Sono stato in carica come presidente dal 1997 al 2003 , anno in cui , eletto al consiglio comunale, lasciai la carica perché, a mio parere, il presidente del carnevale non deve avere nessuna carica politica.Rieletto presidente dal 2011 . la carica attuale finisce fra 3 anni, per cui fino al carnevale 2019.>>

<< “Chi te ga portà a Muja?” Chi ti ha portato a Muggia?

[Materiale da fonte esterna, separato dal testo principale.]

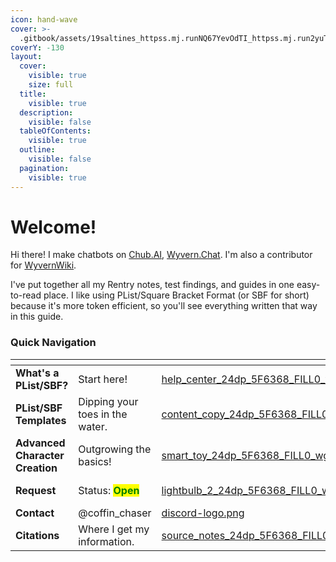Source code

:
 ```yaml
---
icon: hand-wave
cover: >-
  .gitbook/assets/19saltines_httpss.mj.runNQ67YevOdTI_httpss.mj.run2yuTT0f9w2g_ht_74cf2f89-ac43-41f8-b0bc-14d376facef3.png
coverY: -130
layout:
  cover:
    visible: true
    size: full
  title:
    visible: true
  description:
    visible: false
  tableOfContents:
    visible: true
  outline:
    visible: false
  pagination:
    visible: true
---
```


# Welcome!

Hi there! I make chatbots on [Chub.AI](https://chub.ai/users/sopakcosauce), [Wyvern.Chat](https://app.wyvern.chat/profiles/dTSo5SSdNrgwrhGxqVqDW5an9ij2). I'm also a contributor for [WyvernWiki](https://wiki.wyvern.chat/).

I've put together all my Rentry notes, test findings, and guides in one easy-to-read place. I like using PList/Square Bracket Format (or SBF for short) because it's more token efficient, so you'll see everything written that way in this guide.

### Quick Navigation

<table data-view="cards"><thead><tr><th></th><th></th><th data-hidden data-card-cover data-type="files"></th><th data-hidden></th><th data-hidden data-card-target data-type="content-ref"></th></tr></thead><tbody><tr><td><strong>What's a PList/SBF?</strong></td><td>Start here!</td><td><a href=".gitbook/assets/help_center_24dp_5F6368_FILL0_wght400_GRAD0_opsz24.svg">help_center_24dp_5F6368_FILL0_wght400_GRAD0_opsz24.svg</a></td><td></td><td><a href="readme/whats-a-plist-sbf.md">whats-a-plist-sbf.md</a></td></tr><tr><td><strong>PList/SBF</strong> <strong>Templates</strong></td><td>Dipping your toes in the water.</td><td><a href=".gitbook/assets/content_copy_24dp_5F6368_FILL0_wght400_GRAD0_opsz24.svg">content_copy_24dp_5F6368_FILL0_wght400_GRAD0_opsz24.svg</a></td><td></td><td><a href="readme/templates.md">templates.md</a></td></tr><tr><td><strong>Advanced Character Creation</strong></td><td>Outgrowing the basics!</td><td><a href=".gitbook/assets/smart_toy_24dp_5F6368_FILL0_wght400_GRAD0_opsz24.svg">smart_toy_24dp_5F6368_FILL0_wght400_GRAD0_opsz24.svg</a></td><td></td><td><a href="hells-kitchen/character-depth-on-a-budget.md#framework">#framework</a></td></tr><tr><td><strong>Request</strong></td><td>Status: <mark style="color:green;"><strong>Open</strong></mark></td><td><a href=".gitbook/assets/lightbulb_2_24dp_5F6368_FILL0_wght400_GRAD0_opsz24.svg">lightbulb_2_24dp_5F6368_FILL0_wght400_GRAD0_opsz24.svg</a></td><td></td><td><a href="https://docs.google.com/forms/d/e/1FAIpQLSdeor3lKUX976OsY3puP6wyNd_Ym-vvkX1aybLpWy5Gr8esHA/viewform">https://docs.google.com/forms/d/e/1FAIpQLSdeor3lKUX976OsY3puP6wyNd_Ym-vvkX1aybLpWy5Gr8esHA/viewform</a></td></tr><tr><td><strong>Contact</strong></td><td>@coffin_chaser</td><td><a href=".gitbook/assets/discord-logo.png">discord-logo.png</a></td><td></td><td></td></tr><tr><td><strong>Citations</strong></td><td>Where I get my information.</td><td><a href=".gitbook/assets/source_notes_24dp_5F6368_FILL0_wght400_GRAD0_opsz24.svg">source_notes_24dp_5F6368_FILL0_wght400_GRAD0_opsz24.svg</a></td><td></td><td><a href="other/citations/">citations</a></td></tr></tbody></table>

Nel lontano 1970 quando mi sono sposato, abbiamo fatto la nostra prima sfilata , in quanto il padre di mia moglie era contrario alle carnevalate.Mia moglie lavorava con una ragazza che frequentava amici di Muggia, per cui ogni due o tre sera, venivamo a Muggia, Bar carlini, e passavamo le serate con un gruppetto …ricordo alcuni soprannomi …Spucci, Serena, Roberto Delconte,  Anemia, Fabio Peracca , Alga, Marina, Elvy …… poi una sera ci hanno invitato in capannone dove costruivano i carri (difronte a Mia Santola, allora Trattoria da Claudio) . Li, ho conosciuto i grandi del carnevale … Luciano Tremul, Rino 31, Pece, testa de Jazo, Masin … e tutti gli altri che ci hanno insegnato prima di tutto …lo stare assieme, indipendentemente da chi era chdi ….. E da li, visto che io e la mia signora non potevamo stare separati, è entrata nei capannoni la prima donna, fino allora non concessa al sesso debole…>>
N.d.A ho segnato in grassetto alcuni nomi dei capostipiti , uomini che hanno creato un qualcosa di assolutamente originale, siamo unici, non si può dire di no.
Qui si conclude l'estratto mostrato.